── Given entries
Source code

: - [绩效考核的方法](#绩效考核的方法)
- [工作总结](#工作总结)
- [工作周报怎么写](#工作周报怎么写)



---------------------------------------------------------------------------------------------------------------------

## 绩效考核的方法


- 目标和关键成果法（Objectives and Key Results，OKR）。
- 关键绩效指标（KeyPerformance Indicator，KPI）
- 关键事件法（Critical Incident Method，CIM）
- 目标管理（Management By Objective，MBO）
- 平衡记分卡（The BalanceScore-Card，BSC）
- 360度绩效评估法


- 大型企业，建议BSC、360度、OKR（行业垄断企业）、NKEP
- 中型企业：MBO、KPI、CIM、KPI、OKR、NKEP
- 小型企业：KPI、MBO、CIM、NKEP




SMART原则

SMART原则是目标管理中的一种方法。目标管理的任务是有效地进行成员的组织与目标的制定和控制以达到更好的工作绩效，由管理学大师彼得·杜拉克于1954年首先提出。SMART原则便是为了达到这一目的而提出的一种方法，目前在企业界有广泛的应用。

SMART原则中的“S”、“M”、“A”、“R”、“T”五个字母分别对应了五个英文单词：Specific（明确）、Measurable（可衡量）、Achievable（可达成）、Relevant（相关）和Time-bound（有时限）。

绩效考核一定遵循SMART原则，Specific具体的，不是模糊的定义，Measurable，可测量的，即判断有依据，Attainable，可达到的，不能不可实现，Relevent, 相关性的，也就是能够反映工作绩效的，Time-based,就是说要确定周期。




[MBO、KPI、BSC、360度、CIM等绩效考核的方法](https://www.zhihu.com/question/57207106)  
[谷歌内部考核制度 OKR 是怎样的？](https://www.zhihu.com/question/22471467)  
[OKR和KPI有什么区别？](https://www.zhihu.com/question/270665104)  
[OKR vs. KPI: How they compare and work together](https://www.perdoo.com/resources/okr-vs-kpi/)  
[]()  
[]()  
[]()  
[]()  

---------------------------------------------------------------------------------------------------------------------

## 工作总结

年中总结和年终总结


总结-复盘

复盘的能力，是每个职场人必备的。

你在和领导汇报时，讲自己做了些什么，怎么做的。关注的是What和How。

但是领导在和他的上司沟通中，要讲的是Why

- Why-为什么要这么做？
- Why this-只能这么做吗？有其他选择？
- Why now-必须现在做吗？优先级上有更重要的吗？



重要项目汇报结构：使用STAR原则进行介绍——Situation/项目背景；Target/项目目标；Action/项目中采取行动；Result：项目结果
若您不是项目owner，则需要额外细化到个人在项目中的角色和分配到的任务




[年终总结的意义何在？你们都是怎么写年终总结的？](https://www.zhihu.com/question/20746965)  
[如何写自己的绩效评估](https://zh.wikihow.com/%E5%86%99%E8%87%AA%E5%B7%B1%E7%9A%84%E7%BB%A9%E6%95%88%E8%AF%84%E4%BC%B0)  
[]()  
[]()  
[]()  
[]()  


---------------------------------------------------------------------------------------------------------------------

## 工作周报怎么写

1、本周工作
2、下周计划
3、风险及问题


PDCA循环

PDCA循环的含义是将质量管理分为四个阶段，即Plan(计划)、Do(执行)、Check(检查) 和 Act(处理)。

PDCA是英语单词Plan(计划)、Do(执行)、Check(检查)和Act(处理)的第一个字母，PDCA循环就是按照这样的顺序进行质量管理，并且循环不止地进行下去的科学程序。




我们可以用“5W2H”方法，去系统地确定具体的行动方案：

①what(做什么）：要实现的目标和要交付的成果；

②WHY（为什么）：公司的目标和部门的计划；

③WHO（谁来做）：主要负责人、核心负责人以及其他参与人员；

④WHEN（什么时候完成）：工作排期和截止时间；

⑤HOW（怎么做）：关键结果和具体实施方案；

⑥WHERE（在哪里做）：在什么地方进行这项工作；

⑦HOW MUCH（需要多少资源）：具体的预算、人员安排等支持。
────
About this task: Note how many lines of the listing above include the word "question", and respond with that number only.

Result for this exercise: 4